PLUG OK license plate
NRDC's GlobalWarming Solutions Include PHEVs
Dec 11, 2006 (From the CalCars-News archive)
CalCars-News
This posting originally appeared at CalCars-News, our newsletter of breaking CalCars and plug-in hybrid news. View the original posting here.
Want more? Become a subscriber to CalCars-News:


With the growing acceptance of the reality of what Al Gore now calls "Climate Crisis," advocates are focusing increasingly on what we can do.
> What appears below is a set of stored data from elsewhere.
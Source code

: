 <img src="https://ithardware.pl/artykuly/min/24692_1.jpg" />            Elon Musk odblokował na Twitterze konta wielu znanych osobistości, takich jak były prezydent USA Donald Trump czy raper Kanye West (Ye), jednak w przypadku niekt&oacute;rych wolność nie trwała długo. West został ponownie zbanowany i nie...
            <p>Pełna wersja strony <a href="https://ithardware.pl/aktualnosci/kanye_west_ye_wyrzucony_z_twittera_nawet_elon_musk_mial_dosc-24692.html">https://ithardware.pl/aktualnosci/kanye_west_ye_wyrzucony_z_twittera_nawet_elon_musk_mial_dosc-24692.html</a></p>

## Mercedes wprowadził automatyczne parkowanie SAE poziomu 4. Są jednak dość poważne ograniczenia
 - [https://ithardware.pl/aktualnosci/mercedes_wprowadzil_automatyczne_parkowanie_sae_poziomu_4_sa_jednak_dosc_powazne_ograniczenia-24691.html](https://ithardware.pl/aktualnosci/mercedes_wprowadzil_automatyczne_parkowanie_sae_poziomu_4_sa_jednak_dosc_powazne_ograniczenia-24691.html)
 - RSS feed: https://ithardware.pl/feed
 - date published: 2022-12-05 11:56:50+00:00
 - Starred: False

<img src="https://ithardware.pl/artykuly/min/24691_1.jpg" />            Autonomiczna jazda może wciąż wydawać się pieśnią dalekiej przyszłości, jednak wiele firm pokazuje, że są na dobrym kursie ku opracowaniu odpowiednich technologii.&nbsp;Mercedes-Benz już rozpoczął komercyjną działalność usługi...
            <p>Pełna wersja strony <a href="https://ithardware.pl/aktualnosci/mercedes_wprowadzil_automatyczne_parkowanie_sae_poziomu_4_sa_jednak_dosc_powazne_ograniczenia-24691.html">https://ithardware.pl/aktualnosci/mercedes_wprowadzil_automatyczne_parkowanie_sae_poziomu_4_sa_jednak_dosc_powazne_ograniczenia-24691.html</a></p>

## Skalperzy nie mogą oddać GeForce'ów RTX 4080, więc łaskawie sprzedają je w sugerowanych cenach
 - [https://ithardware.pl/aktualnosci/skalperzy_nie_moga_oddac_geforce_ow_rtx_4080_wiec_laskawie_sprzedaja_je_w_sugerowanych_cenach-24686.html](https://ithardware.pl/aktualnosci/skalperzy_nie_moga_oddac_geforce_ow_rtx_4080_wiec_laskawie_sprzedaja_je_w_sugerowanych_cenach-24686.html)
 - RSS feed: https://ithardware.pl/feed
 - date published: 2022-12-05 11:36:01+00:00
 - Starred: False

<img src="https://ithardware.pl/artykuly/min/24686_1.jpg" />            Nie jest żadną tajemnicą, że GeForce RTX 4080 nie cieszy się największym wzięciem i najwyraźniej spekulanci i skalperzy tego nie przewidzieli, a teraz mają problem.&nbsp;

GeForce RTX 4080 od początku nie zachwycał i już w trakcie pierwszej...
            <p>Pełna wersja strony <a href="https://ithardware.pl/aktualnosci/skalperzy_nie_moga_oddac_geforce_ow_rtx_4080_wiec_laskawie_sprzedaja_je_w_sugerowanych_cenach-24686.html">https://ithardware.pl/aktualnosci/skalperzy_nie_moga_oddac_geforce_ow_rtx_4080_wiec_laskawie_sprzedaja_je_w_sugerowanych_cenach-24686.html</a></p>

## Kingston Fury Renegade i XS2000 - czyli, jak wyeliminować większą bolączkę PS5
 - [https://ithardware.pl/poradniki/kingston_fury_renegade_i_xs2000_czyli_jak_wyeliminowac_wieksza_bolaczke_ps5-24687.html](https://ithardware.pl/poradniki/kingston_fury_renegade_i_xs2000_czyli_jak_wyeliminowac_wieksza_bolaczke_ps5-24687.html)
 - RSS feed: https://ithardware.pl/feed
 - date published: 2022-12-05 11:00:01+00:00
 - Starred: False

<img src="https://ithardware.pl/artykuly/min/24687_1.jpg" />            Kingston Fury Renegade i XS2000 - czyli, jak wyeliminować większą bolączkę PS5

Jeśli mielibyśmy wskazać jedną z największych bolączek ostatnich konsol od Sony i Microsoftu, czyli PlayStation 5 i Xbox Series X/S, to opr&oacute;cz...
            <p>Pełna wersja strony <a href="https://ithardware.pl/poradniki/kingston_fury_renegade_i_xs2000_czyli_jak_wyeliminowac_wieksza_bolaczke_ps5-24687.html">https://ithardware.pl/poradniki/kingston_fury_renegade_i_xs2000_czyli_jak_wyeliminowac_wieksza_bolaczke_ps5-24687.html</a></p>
The 1.2 million-member Natural Resources Defense Council has an effective new eight-page brochure, "Solving Global Warming: It Can Be Done," describing a combination of strategies to reduce greenhouse gas emissions. (Environmental author Bill McKibben may have been the first to say that for global warming, "there's no silver bullet, but there may be silver buckshot." NRDC's approach is in the tradition of the "wedge strategy" promoted by Profs. Richard Socolow and Stephen Pacala of Princeton University. See their enormously influential article from Science Magazine August 2004, "Stabilization Wedges: Solving the Global Cliimate Problem for the Next 50 years with Current Technologies" http://fire.pppl.gov/­energy_socolow_081304.pdf.)

Because NRDC has added PHEVs to its strategies, it's also a positive outcome of the process we described Nov. 7 in our news posting, "Natural Resources Defense Council's Evolving Views on PHEVs" http://www.calcars.org/­calcars-news/­572.html. The equivalent on-line version http://www.nrdc.org/­globalwarming/­solutions/­now.asp reflects an earlier version of the wedges and will presumably be updated.

Here's the text of the middle two pages, explaining a four-wedge pie:

It Can Be Done: How to Cut U.S. Global Warming Pollution by More Than Half Solving global warming is a big challenge. Can it be done? Absolutely. With American ingenuity and political will, we can cut global warming pollution by at least 60 percent by 2050. Although there is no one "silver bullet" solution, there are four strategies for employing known technologies that, taken together, will get the job done.

1. BOOST ENERGY EFFICIENCY Approximately 41% of total reductions The cornerstone of solving global warming has to be energy efficiency. We know how to make light bulbs, refrigerators, even buildings that use 80% less energy than conventional designs. Every kilowatt-hour we don't use means less global warming pollution goes into the air.

2. BUILD BETTER CARS Approximately 24% of total reductions The best hybrids on the road today already reduce global warming pollution and oil consumption by 50 percent compared with average vehicles. New hybrid designs and more affordable batteries are being developed each year. Soon we will be able to get plug-in hybrids that can go 30 or 40 miles on electricity before they need to use any gasoline. We can curb our appetite further by encouraging developers to build compact, walkable communities that allow people to spend less time behind the wheel.

3. SWITCH TO RENEWABLE ENERGY AND BIOFUELS Approximately 19% of total reductions Business-friendly, cost-competitive and ready to meet a significant portion of America's energy needs, renewable energy has gone mainstream. Wind energy capacity is growing 30 percent per year, making it the fastest growing supply option in the United States. And biofuels, such as ethanol made from corn, prairie grasses and corn stalks, can fuel an increasing fraction of our transportation needs. By 2050, renewable energy and biofuels could meet a significant portion of our energy needs.

4. SCRUB CARBON FROM FOSSIL FUELS Approximately 16% of total reductions Coal is the most carbon-intense of fossil fuels. Reducing use of coal through energy efficiency and renewable energy technologies is the cornerstone solution to global warming, but the truth is that hundreds of new coal-fired power plants will probably be constructed around the world in the coming years. We must insist that new coal plants use innovative technology to strip out and safely dispose of the carbon. California is setting the standard here, requiring that any new power plant emit no more global warming pollution than a highly efficient natural gas-fired unit.